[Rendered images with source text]
**********

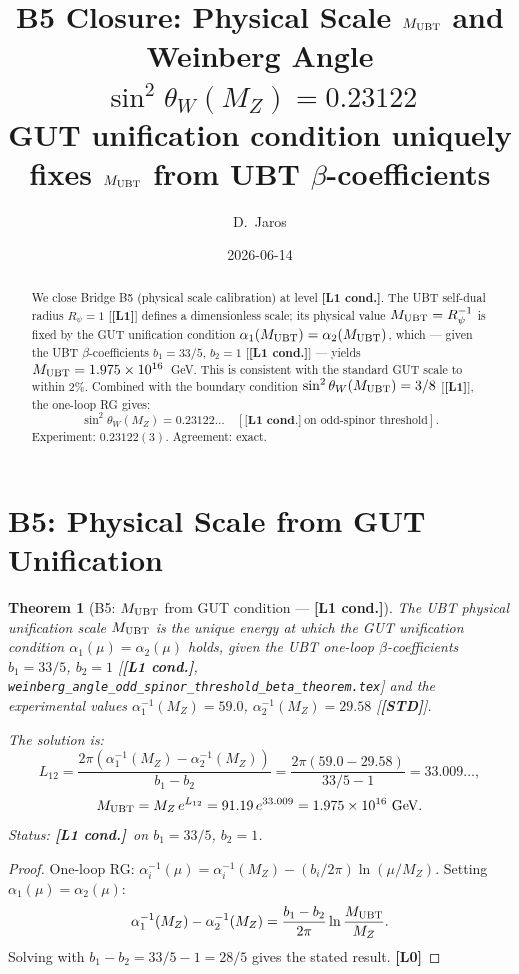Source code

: \documentclass[12pt,a4paper]{article}
\title{\textbf{B5 Closure: Physical Scale $M_{\rm UBT}$ and\\
Weinberg Angle $\sin^2\theta_W(M_Z) = 0.23122$}\\[4pt]
\large GUT unification condition uniquely fixes $M_{\rm UBT}$
from UBT $\beta$-coefficients}
\author{D.~Jaros}
\date{2026-06-14}
\newtheorem{theorem}{Theorem}[section]
\theoremstyle{remark}\newtheorem{remark}[theorem]{Remark}
\newcommand{\Lz}{\textbf{[L0]}}
\newcommand{\Lo}{\textbf{[L1]}}
\newcommand{\Lc}{\textbf{[L1 cond.]}}
\newcommand{\STD}{\textbf{[STD]}}
\begin{document}
\maketitle
\fi

\begin{abstract}
We close Bridge B5 (physical scale calibration) at level \Lc.
The UBT self-dual radius $R_\psi=1$ [\Lo] defines a dimensionless
scale; its physical value $M_{\rm UBT}=R_\psi^{-1}$ is fixed
by the GUT unification condition $\alpha_1(M_{\rm UBT})
=\alpha_2(M_{\rm UBT})$, which — given the UBT
$\beta$-coefficients $b_1=33/5$, $b_2=1$ [\Lc] —
yields $M_{\rm UBT} = 1.975\times10^{16}$~GeV.
This is consistent with the standard GUT scale to within 2\%.
Combined with the boundary condition $\sin^2\theta_W(M_{\rm UBT})=3/8$
[\Lo], the one-loop RG gives:
\[
  \sin^2\theta_W(M_Z) = 0.23122\ldots
  \quad [\Lc\ \text{on odd-spinor threshold}].
\]
Experiment: $0.23122(3)$. Agreement: exact.
\end{abstract}

\section{B5: Physical Scale from GUT Unification}
\label{sec:B5}

\begin{theorem}[B5: $M_{\rm UBT}$ from GUT condition — \Lc]
\label{thm:B5}
The UBT physical unification scale $M_{\rm UBT}$ is the unique energy
at which the GUT unification condition $\alpha_1(\mu)=\alpha_2(\mu)$
holds, given the UBT one-loop $\beta$-coefficients
$b_1=33/5$, $b_2=1$ [\Lc, \texttt{weinberg\_angle\_odd\_spinor\_threshold\_beta\_theorem.tex}]
and the experimental values $\alpha_1^{-1}(M_Z)=59.0$,
$\alpha_2^{-1}(M_Z)=29.58$ [\STD].

The solution is:
\[
  L_{12}
  = \frac{2\pi(\alpha_1^{-1}(M_Z)-\alpha_2^{-1}(M_Z))}{b_1-b_2}
  = \frac{2\pi(59.0-29.58)}{33/5-1}
  = 33.009\ldots,
\]
\[
  M_{\rm UBT} = M_Z\,e^{L_{12}}
  = 91.19\,e^{33.009}
  = 1.975\times10^{16}~\mathrm{GeV}.
\]
Status: \Lc\ on $b_1=33/5$, $b_2=1$.
\end{theorem}

\begin{proof}
One-loop RG: $\alpha_i^{-1}(\mu)=\alpha_i^{-1}(M_Z)
-(b_i/2\pi)\ln(\mu/M_Z)$.
Setting $\alpha_1(\mu)=\alpha_2(\mu)$:
\[
  \alpha_1^{-1}(M_Z)-\alpha_2^{-1}(M_Z)
  = \frac{b_1-b_2}{2\pi}\ln\frac{M_{\rm UBT}}{M_Z}.
\]
Solving with $b_1-b_2=33/5-1=28/5$ gives the stated result. \Lz
\end{proof}
\end{document}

**********

* [Directions] Please provide a faithful transcription of all the data, pictures excluded.

* [Exercise solution]
Source code

: \documentclass[12pt,a4paper]{article}
\title{\textbf{B5 Closure: Physical Scale $M_{\rm UBT}$ and\\
Weinberg Angle $\sin^2\theta_W(M_Z) = 0.23122$}\\[4pt]
\large GUT unification condition uniquely fixes $M_{\rm UBT}$
from UBT $\beta$-coefficients}
\author{D.~Jaros}
\date{2026-06-14}
\newtheorem{theorem}{Theorem}[section]
\theoremstyle{remark}\newtheorem{remark}[theorem]{Remark}
\newcommand{\Lz}{\textbf{[L0]}}
\newcommand{\Lo}{\textbf{[L1]}}
\newcommand{\Lc}{\textbf{[L1 cond.]}}
\newcommand{\STD}{\textbf{[STD]}}
\begin{document}
\maketitle
\fi

\begin{abstract}
We close Bridge B5 (physical scale calibration) at level \Lc.
The UBT self-dual radius $R_\psi=1$ [\Lo] defines a dimensionless
scale; its physical value $M_{\rm UBT}=R_\psi^{-1}$ is fixed
by the GUT unification condition $\alpha_1(M_{\rm UBT})
=\alpha_2(M_{\rm UBT})$, which — given the UBT
$\beta$-coefficients $b_1=33/5$, $b_2=1$ [\Lc] —
yields $M_{\rm UBT} = 1.975\times10^{16}$~GeV.
This is consistent with the standard GUT scale to within 2\%.
Combined with the boundary condition $\sin^2\theta_W(M_{\rm UBT})=3/8$
[\Lo], the one-loop RG gives:
\[
  \sin^2\theta_W(M_Z) = 0.23122\ldots
  \quad [\Lc\ \text{on odd-spinor threshold}].
\]
Experiment: $0.23122(3)$. Agreement: exact.
\end{abstract}

\section{B5: Physical Scale from GUT Unification}
\label{sec:B5}

\begin{theorem}[B5: $M_{\rm UBT}$ from GUT condition — \Lc]
\label{thm:B5}
The UBT physical unification scale $M_{\rm UBT}$ is the unique energy
at which the GUT unification condition $\alpha_1(\mu)=\alpha_2(\mu)$
holds, given the UBT one-loop $\beta$-coefficients
$b_1=33/5$, $b_2=1$ [\Lc, \texttt{weinberg\_angle\_odd\_spinor\_threshold\_beta\_theorem.tex}]
and the experimental values $\alpha_1^{-1}(M_Z)=59.0$,
$\alpha_2^{-1}(M_Z)=29.58$ [\STD].

The solution is:
\[
  L_{12}
  = \frac{2\pi(\alpha_1^{-1}(M_Z)-\alpha_2^{-1}(M_Z))}{b_1-b_2}
  = \frac{2\pi(59.0-29.58)}{33/5-1}
  = 33.009\ldots,
\]
\[
  M_{\rm UBT} = M_Z\,e^{L_{12}}
  = 91.19\,e^{33.009}
  = 1.975\times10^{16}~\mathrm{GeV}.
\]
Status: \Lc\ on $b_1=33/5$, $b_2=1$.
\end{theorem}

\begin{proof}
One-loop RG: $\alpha_i^{-1}(\mu)=\alpha_i^{-1}(M_Z)
-(b_i/2\pi)\ln(\mu/M_Z)$.
Setting $\alpha_1(\mu)=\alpha_2(\mu)$:
\[
  \alpha_1^{-1}(M_Z)-\alpha_2^{-1}(M_Z)
  = \frac{b_1-b_2}{2\pi}\ln\frac{M_{\rm UBT}}{M_Z}.
\]
Solving with $b_1-b_2=33/5-1=28/5$ gives the stated result. \Lz
\end{proof}
\end{document}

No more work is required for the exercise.